One of the extremes of this is marital woe—separation and divorce. My wife and I separated in 1990. The pain of that event had many causes. It was an emotional trauma, but it was more—it was as though I had been lobotomized, part of my brain cut away. My wife had been a repository of our shared experience, and I could count on her to remind me of things I had forgotten. When she read something I had written, she had a unique ability to judge it. She always knew, even when I didn't, when I was repeating myself or being a bore. Her presence stimulated my memory, because her memory was an extension of my own. We had lived together and loved each other for more than twenty years.
It is easy for a writer to think, because of the solitary nature of the profession, that he or she is in this alone. But is that so? A writer cannot be the solitary figure in the Waste Land, the actor on the bare stage. "Everything I have written has come out of a deep loneliness," Henry James wrote. Lonely, yes, but he was not alone—he could not have been and written as he had of such a complex world, so
many landscapes, so many levels of society. The paradox is that the writer is involved both in society and in the world, and yet is alienated from it. It is simply not possible to remove yourself from the society of people or the flow of events, yet the very things that stimulate writing are frequently obstacles to the writing process. Travel is a great stimulant, as I said, but it is hell to write while you are traveling.

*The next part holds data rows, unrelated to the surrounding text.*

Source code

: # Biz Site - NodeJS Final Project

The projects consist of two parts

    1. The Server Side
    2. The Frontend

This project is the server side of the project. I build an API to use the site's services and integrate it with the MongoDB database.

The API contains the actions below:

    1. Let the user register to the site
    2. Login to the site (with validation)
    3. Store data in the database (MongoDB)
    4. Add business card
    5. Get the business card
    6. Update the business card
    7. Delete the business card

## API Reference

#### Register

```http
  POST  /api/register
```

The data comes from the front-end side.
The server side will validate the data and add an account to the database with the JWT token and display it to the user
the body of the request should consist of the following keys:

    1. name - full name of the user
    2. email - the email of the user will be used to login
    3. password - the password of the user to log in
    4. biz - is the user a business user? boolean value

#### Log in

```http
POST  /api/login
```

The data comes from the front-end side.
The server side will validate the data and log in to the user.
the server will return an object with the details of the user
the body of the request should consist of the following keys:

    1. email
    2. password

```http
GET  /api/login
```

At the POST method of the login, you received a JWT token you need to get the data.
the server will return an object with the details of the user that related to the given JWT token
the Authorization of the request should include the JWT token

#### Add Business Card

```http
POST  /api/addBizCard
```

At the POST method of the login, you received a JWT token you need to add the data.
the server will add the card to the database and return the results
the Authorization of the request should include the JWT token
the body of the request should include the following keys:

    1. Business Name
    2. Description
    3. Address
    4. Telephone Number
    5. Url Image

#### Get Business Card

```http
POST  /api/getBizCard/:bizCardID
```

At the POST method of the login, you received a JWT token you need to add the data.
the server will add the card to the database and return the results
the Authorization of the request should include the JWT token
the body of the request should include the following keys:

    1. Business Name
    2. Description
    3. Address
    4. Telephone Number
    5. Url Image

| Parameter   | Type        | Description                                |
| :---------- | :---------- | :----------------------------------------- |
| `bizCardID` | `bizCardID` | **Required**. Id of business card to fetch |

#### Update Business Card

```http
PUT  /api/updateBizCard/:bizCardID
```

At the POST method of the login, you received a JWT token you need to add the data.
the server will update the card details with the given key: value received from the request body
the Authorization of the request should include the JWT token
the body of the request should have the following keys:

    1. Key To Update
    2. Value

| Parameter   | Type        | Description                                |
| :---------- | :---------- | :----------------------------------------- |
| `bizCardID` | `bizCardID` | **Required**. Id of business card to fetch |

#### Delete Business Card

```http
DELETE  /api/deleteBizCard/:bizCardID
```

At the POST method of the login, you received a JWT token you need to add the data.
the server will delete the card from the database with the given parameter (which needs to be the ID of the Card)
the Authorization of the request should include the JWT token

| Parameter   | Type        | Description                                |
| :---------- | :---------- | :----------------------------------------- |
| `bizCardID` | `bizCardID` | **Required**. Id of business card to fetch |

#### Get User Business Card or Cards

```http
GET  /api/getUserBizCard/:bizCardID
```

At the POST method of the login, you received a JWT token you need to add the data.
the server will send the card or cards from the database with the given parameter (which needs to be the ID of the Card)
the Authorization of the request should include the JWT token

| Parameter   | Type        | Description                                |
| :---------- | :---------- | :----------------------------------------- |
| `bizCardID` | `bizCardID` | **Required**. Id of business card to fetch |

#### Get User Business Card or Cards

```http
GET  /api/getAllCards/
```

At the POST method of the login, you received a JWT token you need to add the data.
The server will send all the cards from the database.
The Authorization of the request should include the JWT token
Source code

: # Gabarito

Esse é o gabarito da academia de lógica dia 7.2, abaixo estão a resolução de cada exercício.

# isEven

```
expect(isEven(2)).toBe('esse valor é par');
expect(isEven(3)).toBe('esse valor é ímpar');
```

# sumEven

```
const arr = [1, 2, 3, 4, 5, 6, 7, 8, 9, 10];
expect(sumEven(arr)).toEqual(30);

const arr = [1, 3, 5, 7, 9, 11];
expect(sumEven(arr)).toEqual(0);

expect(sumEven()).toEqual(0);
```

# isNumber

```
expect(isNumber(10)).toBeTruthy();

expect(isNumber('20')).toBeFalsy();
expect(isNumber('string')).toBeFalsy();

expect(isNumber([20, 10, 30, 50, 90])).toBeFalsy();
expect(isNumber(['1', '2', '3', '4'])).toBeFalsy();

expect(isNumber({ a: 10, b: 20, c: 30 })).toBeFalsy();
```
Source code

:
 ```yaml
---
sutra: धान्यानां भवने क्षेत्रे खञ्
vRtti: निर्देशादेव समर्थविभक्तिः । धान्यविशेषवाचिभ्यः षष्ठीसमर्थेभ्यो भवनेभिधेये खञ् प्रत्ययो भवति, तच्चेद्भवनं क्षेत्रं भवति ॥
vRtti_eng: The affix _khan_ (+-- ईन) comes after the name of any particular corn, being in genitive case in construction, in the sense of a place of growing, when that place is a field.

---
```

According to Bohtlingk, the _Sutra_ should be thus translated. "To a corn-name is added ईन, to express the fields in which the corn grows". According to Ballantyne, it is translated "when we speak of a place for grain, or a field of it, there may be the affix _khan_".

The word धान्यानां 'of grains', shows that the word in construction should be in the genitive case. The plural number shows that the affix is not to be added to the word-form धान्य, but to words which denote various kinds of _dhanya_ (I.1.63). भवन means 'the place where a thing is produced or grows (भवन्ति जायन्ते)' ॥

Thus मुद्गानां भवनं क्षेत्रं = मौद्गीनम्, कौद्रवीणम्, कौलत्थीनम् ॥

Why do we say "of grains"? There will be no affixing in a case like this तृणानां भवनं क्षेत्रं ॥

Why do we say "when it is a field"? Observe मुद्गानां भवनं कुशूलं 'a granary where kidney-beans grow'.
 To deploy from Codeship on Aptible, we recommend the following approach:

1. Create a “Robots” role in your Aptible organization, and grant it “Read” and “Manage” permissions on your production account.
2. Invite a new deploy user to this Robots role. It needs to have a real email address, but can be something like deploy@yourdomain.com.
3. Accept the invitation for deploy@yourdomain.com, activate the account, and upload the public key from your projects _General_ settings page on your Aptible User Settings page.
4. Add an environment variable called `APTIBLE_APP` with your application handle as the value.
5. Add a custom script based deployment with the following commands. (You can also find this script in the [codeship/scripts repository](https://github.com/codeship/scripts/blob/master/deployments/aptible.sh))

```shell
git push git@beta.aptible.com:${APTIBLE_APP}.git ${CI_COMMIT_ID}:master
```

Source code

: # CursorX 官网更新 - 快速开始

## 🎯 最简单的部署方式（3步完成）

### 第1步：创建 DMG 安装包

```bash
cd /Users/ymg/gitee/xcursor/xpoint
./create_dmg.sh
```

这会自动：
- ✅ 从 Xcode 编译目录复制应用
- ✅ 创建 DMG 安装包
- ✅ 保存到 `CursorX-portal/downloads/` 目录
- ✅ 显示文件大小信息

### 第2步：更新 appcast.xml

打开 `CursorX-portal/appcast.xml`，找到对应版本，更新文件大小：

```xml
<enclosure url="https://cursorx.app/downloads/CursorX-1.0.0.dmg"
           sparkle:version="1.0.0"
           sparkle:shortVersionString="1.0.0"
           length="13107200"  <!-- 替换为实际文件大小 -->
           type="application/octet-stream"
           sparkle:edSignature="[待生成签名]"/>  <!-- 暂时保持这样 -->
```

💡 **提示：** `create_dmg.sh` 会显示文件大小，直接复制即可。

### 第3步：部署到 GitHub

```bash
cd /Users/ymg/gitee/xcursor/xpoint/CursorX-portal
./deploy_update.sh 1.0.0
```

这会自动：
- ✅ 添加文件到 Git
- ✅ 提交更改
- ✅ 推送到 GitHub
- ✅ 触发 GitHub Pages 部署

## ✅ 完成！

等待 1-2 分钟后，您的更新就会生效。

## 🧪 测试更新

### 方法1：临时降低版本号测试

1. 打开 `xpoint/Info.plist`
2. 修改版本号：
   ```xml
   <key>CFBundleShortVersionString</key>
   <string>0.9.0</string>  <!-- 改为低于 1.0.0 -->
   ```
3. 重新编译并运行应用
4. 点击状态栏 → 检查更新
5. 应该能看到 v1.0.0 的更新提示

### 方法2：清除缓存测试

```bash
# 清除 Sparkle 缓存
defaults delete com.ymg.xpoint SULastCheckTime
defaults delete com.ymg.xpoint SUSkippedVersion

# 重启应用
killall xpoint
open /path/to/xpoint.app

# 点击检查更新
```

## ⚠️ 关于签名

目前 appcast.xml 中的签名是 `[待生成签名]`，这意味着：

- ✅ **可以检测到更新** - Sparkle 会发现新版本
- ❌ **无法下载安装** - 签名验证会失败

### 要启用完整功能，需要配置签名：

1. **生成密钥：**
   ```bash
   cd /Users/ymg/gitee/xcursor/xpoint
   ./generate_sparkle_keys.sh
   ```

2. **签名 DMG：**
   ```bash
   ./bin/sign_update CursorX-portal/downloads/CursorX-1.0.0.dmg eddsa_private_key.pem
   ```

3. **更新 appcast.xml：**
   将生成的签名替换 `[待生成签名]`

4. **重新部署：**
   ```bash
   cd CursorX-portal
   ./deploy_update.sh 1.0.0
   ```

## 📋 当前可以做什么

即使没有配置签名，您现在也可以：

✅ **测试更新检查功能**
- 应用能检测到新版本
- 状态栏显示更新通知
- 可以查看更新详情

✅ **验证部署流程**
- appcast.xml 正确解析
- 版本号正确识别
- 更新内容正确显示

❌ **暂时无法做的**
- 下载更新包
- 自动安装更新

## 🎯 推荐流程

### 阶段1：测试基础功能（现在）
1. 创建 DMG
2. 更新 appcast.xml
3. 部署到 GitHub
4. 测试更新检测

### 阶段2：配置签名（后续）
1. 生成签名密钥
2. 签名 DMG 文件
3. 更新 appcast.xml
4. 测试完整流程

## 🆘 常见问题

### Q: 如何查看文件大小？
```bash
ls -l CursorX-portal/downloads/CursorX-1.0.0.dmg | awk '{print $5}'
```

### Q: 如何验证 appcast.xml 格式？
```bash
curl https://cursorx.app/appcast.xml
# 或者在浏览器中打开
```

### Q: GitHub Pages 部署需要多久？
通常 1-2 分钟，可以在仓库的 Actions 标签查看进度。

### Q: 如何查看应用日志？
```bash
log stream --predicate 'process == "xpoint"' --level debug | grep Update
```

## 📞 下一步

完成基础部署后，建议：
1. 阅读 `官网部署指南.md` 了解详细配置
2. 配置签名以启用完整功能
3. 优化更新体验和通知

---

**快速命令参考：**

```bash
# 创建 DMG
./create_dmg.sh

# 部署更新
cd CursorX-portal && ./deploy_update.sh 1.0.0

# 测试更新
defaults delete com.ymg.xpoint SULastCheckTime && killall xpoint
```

I separated from my wife in London and quickly realized that I could not live in the city anymore. That very day I flew to the United States; I needed the comfort of my childhood home. I needed reassurance, the stimuli of those landscapes and sounds—the weather, the temperature, the odors. It was winter: frost, rattling branches, wood planks shrieking in the house, night skies, dead leaves.
I also needed the artifacts in that house, objects such as pictures and knickknacks. My chair. My desk. My books. With these, I felt, I could begin again. Once, about six years before, our London house was burglarized. People have various responses to news of a robbery. You feel violated, they say. The thieves must be desperate, they say. Criminals come from awful homes; they're on drugs; they need your stuff; you're lucky you weren't home; you might have been killed.
Mine was none of these. I felt, They stole my memories—they removed a portion of my mind! The insurance people asked how much my things were worth. I told them truthfully: they were priceless. I would never look upon those objects again and remember. For this reason, for a period of time I ranted like a fanatic. I am not talking about a video recorder or a radio. I am speaking of a small silver box that had the camphor-wood odor of Singapore, of the pen with the worn-down nib with which I wrote seven or eight books, of the amber necklace I bought with my last twenty dollars in Turkey. All of it gone, flogged to a fence somewhere in London. Sentimental value, people said. Yes, but to me there is no other value. If all we were talking about was money, then these things could have been replaced and I would have had no problem. What was removed from me by these thieves were the stimuli for some of my dearest memories.